Having just reviewed all three preceding “music-dramas” for MusicWeb International, I was eagerly awaiting the arrival of this final instalment. In many ways it represents a fitting climax to a superb achievement by Andrew Rose, who clearly worked at superhuman pace to remaster the entire “Ring” so quickly and to such a high standard. This set surpasses even his previous achievement: the singing, the orchestral playing and the immediacy and clarity of the sound are all markedly superior, such that I really could forget that it is in mono and temporarily luxuriate in the fantasy that this live “Götterdämmerung” marks the culmination of what really is the best “Ring” on the market.
A few things bring me back to earth: a few flubs and imprecisions in orchestral ensemble, the nagging conviction that Windgassen’s rather dry tone and a tendency to bleat and bark are hardly ideal for the barely post-adolescent Siegfried and a tremulous, gusty, hooty Gutrune who is possibly the least satisfactory on record – but so much else is captivating that it is not too difficult to overlook those shortcomings.
At least Windgassen seems to have overcome the first night nerves which in “Siegfried” caused him regularly to sing ahead of the beat and make so many errors; here he seems far more confident and secure. Perhaps Varnay’s rock-steady musicality reassured and inspired him, as they make a most impressive team, especially in the ecstatic duet in the Prologue. Varnay, a little trademark scooping and the occasional, forgivable squalliness notwithstanding, is also just terrific in the “Starke Scheite”, whacking out top Bs and B-flats with absolute security and standing comparison with the greatest exponents of Brünnhilde such as Frida Leider and Birgit Nilsson. She is also a thrilling actress whose words are generally pellucid, and she rides the orchestra easily – all the more important now that the remastering has given the latter more prominence.

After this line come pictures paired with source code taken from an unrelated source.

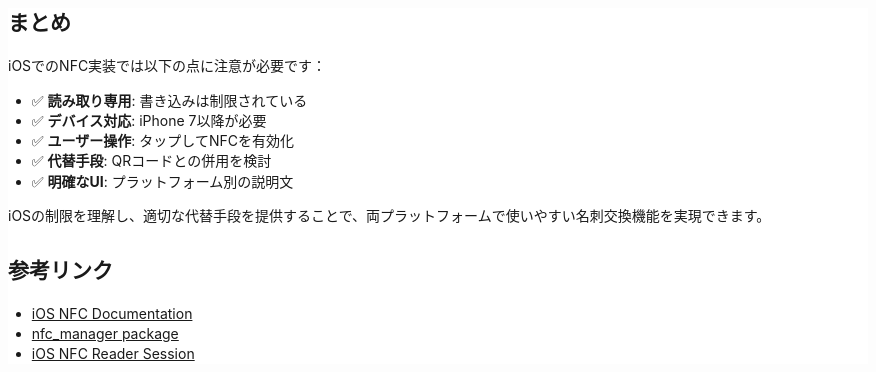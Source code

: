 ## まとめ

iOSでのNFC実装では以下の点に注意が必要です：

- ✅ **読み取り専用**: 書き込みは制限されている
- ✅ **デバイス対応**: iPhone 7以降が必要
- ✅ **ユーザー操作**: タップしてNFCを有効化
- ✅ **代替手段**: QRコードとの併用を検討
- ✅ **明確なUI**: プラットフォーム別の説明文

iOSの制限を理解し、適切な代替手段を提供することで、両プラットフォームで使いやすい名刺交換機能を実現できます。

## 参考リンク

- [iOS NFC Documentation](https://developer.apple.com/documentation/corenfc)
- [nfc_manager package](https://pub.dev/packages/nfc_manager)
- [iOS NFC Reader Session](https://developer.apple.com/documentation/corenfc/nfcreadersession)
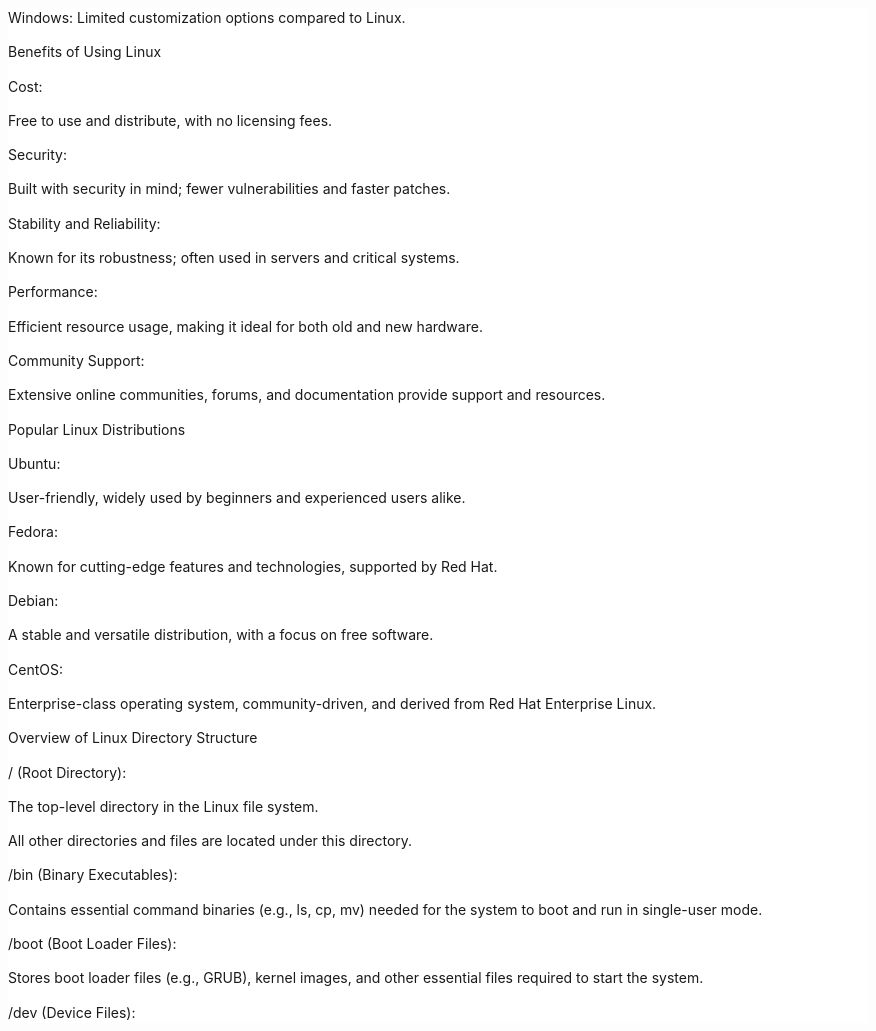Windows: Limited customization options compared to Linux.

Benefits of Using Linux

Cost:

Free to use and distribute, with no licensing fees.

Security:

Built with security in mind; fewer vulnerabilities and faster patches.

Stability and Reliability:

Known for its robustness; often used in servers and critical systems.

Performance:

Efficient resource usage, making it ideal for both old and new hardware.

Community Support:

Extensive online communities, forums, and documentation provide support and resources.

Popular Linux Distributions

Ubuntu:

User-friendly, widely used by beginners and experienced users alike.

Fedora:

Known for cutting-edge features and technologies, supported by Red Hat.

Debian:

A stable and versatile distribution, with a focus on free software.

CentOS:

Enterprise-class operating system, community-driven, and derived from Red Hat Enterprise Linux.



Overview of Linux Directory Structure





/ (Root Directory):

The top-level directory in the Linux file system.

All other directories and files are located under this directory.

/bin (Binary Executables):

Contains essential command binaries (e.g., ls, cp, mv) needed for the system to boot and run in single-user mode.

/boot (Boot Loader Files):

Stores boot loader files (e.g., GRUB), kernel images, and other essential files required to start the system.

/dev (Device Files):
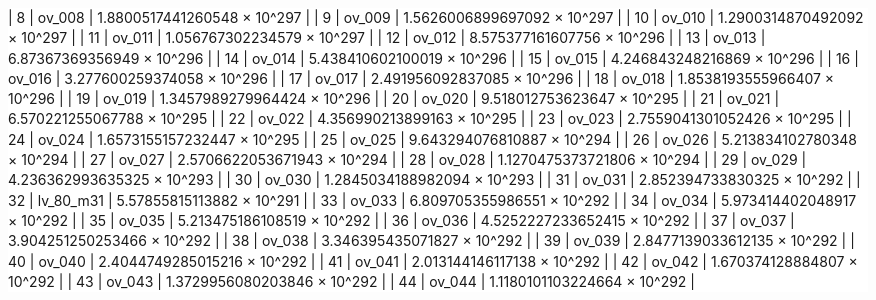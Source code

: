 | 8 | ov_008 | 1.8800517441260548 × 10^297 |
| 9 | ov_009 | 1.5626006899697092 × 10^297 |
| 10 | ov_010 | 1.2900314870492092 × 10^297 |
| 11 | ov_011 | 1.056767302234579 × 10^297 |
| 12 | ov_012 | 8.575377161607756 × 10^296 |
| 13 | ov_013 | 6.87367369356949 × 10^296 |
| 14 | ov_014 | 5.438410602100019 × 10^296 |
| 15 | ov_015 | 4.246843248216869 × 10^296 |
| 16 | ov_016 | 3.277600259374058 × 10^296 |
| 17 | ov_017 | 2.491956092837085 × 10^296 |
| 18 | ov_018 | 1.8538193555966407 × 10^296 |
| 19 | ov_019 | 1.3457989279964424 × 10^296 |
| 20 | ov_020 | 9.518012753623647 × 10^295 |
| 21 | ov_021 | 6.570221255067788 × 10^295 |
| 22 | ov_022 | 4.356990213899163 × 10^295 |
| 23 | ov_023 | 2.7559041301052426 × 10^295 |
| 24 | ov_024 | 1.6573155157232447 × 10^295 |
| 25 | ov_025 | 9.643294076810887 × 10^294 |
| 26 | ov_026 | 5.213834102780348 × 10^294 |
| 27 | ov_027 | 2.5706622053671943 × 10^294 |
| 28 | ov_028 | 1.1270475373721806 × 10^294 |
| 29 | ov_029 | 4.236362993635325 × 10^293 |
| 30 | ov_030 | 1.2845034188982094 × 10^293 |
| 31 | ov_031 | 2.852394733830325 × 10^292 |
| 32 | lv_80_m31 | 5.57855815113882 × 10^291 |
| 33 | ov_033 | 6.809705355986551 × 10^292 |
| 34 | ov_034 | 5.973414402048917 × 10^292 |
| 35 | ov_035 | 5.213475186108519 × 10^292 |
| 36 | ov_036 | 4.5252227233652415 × 10^292 |
| 37 | ov_037 | 3.904251250253466 × 10^292 |
| 38 | ov_038 | 3.346395435071827 × 10^292 |
| 39 | ov_039 | 2.8477139033612135 × 10^292 |
| 40 | ov_040 | 2.4044749285015216 × 10^292 |
| 41 | ov_041 | 2.013144146117138 × 10^292 |
| 42 | ov_042 | 1.670374128884807 × 10^292 |
| 43 | ov_043 | 1.3729956080203846 × 10^292 |
| 44 | ov_044 | 1.1180101103224664 × 10^292 |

The supporting singers, Hinsch-Gröndahl‘s Gutrune apart, are of the highest calibre, headed by Greindl’s star-turn as Bayreuth’s resident cave-man, his big, black, burly sound perfect for conveying Hagen’s bestial cunning and brutality. As is often the case with this artist, he is not always ideally steady, but he lives the part very convincingly. Equally impressive is Uhde’s incomparable Gunther: nervy, febrile and beautifully vocalised; alongside it, Fischer-Dieskau’s characterisation for Solti seems pale and small-scale. The trio at the end of Act 2 in which Brünnhilde, Gunther and Hagen swear vengeance on Siegfried is always a key point for me and all three singers rise magnificently to its challenges. Nor does Krauss fail here, as he very occasionally does in “Die Walküre”, to generate the requisite tension; indeed I think his pacing of this whole massive work is swift, sweeping and masterly. The Norns are suitably grave and weighty of voice and the other female trio, the Rheinmaidens (“a sort of aquatic Beverley Sisters”, to quote Anna Russell), are a delightful team; sweet and ethereal, maintaining lovely intonation in their tripartite harmonies in thirds. The rich-voiced contralto Ira Malaniuk reminds us what a fine singer she was in her big scene as an alternately grave and frantic Waltraute. Similarly, Neidlinger reasserts his claim in a cameo appearance as the finest Alberich of his generation, in a typically incisive vignette in his nocturnal visit to his son, Hagen.
In previous evenings, Krauss was inclined to hurry proceedings along and sometimes ensemble was less than precise, but here there is a gratifyingly large-scale sense of control, vision and pacing; take for example the segue from Waltraute’s departure to the appearance of Siegfried disguised by the Tarnhelm as Gunther. Krauss seems to me to manage the sequence of all Brünnhilde’s emotions, through defiance, determination, exultation, and shocked disbelief; the orchestral coloration is both subtle and skilful, much more like the performance for Karajan the preceding year in “Tristan”.
The re-mastering has permitted an astonishing range of frequencies to emerge; orchestral details and a sense of theatrical space are now so much more in evidence. The enhanced aural scope reveals the fact that the audience were mostly remarkably quiet and it would be a churl who complained about the newly audible hiss of the flames engulfing the funeral pyre; the noise of the stage machinery in the Keilberth “Ring” on Testament is by all accounts more distracting.
A splendid achievement, then, is this Pristine Audio “Ring”. It makes the prospect of the appearance of further remasterings by Andrew Rose of hitherto muddy-sounding classics, such as Krauss’s “Parsifal”, all the more enticing.